Construction and analysis of Escherichia coli genome database

Takeshi Itoh[1] (t-ito@bs.aist-nara.ac.jp)
Minoru Yano[1] (m-yano@bs.aist-nara.ac.jp)
Keiko Takemoto[2] (ktakemot@virus.kyoto-u.ac.jp)
Yutaka Akiyama[3] (akiyama@kuicr.kyoto-u.ac.jp)
Hirotada Mori[1] (hmori@gtc.aist-nara.ac.jp)

[1] Nara Institute of Science and Technology Ikoma 630-01, Japan
[2] Institute for Virus Research, Kyoto University Kyoto 606-01, Japan
[3] Institute for Chemical Research, Kyoto University Gokasho, Uji 611, Japan

Abstract

It is possible to elucidate whole genome structure by current technique.

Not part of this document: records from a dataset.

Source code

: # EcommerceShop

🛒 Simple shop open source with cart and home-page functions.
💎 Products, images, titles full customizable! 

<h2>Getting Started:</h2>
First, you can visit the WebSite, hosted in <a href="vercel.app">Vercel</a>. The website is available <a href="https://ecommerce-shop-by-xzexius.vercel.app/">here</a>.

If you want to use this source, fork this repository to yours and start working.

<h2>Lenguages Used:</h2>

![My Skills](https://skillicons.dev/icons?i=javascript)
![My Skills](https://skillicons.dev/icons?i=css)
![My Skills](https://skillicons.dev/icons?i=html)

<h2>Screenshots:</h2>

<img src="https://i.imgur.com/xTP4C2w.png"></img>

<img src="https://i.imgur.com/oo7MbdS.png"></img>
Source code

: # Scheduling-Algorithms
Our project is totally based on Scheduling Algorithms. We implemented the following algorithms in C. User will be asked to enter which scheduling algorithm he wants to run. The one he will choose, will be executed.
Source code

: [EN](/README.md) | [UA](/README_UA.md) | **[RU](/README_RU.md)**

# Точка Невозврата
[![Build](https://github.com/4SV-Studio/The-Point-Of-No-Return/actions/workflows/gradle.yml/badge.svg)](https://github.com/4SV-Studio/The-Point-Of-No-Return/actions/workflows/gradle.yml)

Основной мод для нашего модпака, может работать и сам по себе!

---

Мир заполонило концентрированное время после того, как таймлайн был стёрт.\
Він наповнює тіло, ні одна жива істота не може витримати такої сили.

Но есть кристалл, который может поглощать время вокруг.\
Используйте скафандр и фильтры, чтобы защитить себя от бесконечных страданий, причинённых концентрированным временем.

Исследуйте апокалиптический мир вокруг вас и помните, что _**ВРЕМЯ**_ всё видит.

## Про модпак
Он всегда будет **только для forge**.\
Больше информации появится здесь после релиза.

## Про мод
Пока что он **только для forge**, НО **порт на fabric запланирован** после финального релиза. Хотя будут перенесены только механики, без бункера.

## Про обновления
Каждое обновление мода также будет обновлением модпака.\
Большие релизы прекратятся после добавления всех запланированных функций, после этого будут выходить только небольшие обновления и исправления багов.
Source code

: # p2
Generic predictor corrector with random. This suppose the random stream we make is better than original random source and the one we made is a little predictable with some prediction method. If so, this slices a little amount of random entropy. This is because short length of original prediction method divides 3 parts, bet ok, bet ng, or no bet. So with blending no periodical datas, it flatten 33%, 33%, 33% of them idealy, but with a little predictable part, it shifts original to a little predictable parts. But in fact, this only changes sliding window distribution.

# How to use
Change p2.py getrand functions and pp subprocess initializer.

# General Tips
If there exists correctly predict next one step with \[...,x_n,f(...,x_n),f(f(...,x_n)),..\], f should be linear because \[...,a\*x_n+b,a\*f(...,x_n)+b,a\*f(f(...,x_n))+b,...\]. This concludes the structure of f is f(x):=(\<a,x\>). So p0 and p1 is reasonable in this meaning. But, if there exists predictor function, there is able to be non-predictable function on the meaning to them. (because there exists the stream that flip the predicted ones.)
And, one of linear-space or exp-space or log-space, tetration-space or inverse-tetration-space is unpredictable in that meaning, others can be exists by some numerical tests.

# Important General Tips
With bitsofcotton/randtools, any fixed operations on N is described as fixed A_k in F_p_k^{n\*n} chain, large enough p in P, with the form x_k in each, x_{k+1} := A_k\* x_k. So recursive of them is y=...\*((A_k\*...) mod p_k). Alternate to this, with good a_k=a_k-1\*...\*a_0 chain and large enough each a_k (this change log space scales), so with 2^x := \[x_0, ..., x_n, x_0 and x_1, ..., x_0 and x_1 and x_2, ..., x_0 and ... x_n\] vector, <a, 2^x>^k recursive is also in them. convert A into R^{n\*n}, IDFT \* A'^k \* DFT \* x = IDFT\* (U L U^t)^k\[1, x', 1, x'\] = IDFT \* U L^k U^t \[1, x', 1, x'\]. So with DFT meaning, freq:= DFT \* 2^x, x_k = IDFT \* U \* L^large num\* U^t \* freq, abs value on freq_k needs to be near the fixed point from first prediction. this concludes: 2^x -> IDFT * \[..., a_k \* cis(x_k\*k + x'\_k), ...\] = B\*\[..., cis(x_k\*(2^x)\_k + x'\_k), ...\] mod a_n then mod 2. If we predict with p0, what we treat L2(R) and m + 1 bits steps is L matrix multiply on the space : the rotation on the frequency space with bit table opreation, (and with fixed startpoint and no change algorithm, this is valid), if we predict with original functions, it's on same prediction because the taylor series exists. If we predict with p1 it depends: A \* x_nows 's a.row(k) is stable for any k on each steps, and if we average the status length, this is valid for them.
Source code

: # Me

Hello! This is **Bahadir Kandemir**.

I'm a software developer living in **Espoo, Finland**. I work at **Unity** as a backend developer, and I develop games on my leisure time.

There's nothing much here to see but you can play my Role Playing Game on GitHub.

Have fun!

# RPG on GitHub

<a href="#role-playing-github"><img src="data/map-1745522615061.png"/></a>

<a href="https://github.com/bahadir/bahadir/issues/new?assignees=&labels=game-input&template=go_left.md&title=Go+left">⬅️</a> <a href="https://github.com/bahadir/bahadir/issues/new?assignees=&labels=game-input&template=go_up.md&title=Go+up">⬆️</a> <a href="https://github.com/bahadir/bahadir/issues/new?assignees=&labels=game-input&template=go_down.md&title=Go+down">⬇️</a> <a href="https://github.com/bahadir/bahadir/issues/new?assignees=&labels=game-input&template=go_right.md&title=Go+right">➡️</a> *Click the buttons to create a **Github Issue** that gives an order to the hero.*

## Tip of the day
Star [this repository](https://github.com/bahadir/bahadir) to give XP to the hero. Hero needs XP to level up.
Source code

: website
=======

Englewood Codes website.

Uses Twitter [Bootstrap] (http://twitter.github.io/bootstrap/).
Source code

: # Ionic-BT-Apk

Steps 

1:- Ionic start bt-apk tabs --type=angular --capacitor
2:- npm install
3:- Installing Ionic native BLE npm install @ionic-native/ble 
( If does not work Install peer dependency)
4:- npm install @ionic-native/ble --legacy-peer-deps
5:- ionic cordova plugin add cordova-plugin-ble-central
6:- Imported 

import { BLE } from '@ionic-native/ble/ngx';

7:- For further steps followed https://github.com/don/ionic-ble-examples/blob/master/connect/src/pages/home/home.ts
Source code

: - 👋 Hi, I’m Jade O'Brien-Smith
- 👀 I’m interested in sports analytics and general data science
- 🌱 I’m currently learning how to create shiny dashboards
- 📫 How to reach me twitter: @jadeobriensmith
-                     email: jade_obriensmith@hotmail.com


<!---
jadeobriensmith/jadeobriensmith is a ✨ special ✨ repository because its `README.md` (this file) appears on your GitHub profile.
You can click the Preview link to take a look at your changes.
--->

The genome projects of some species, C.elegans, Yeast, Escherichia coli, Bacillus subtilis, Arabidopsis, rice and human are now running. In Escherichia coli, two lines of large scale sequencing have emerged. One by the Wisconsin group in U.S.A. and the another by the collaborative research group in Japan. To make a non redundant sequence database is essential not only for effective promotion of sequencing project but for whole genome analysis and reference by biologists. We determine the sequences as one of the research group in Japan and make a non redundant DNA sequence database for effective promotion of genome project and analysis of genome structure. In Genome Workshop meeting 1993, we reported the construction of Escherichia coli genome database on Genomatica system. We update our E.coli genome database by incorporating of E.coli new entries of GenBank and from genome project research groups. The contiguous sequence data were then used to predict possible open reading frames. The translated amino acid sequences from these ORFs were subjected to homology analysis against the PIR and the SWISSPROT protein database. The whole sets of plausible ORF's were further classified by similarities between ORF's and those of gene organizations. It may be possible to detect rearrangements of chromosome through its own evolution by that analyses.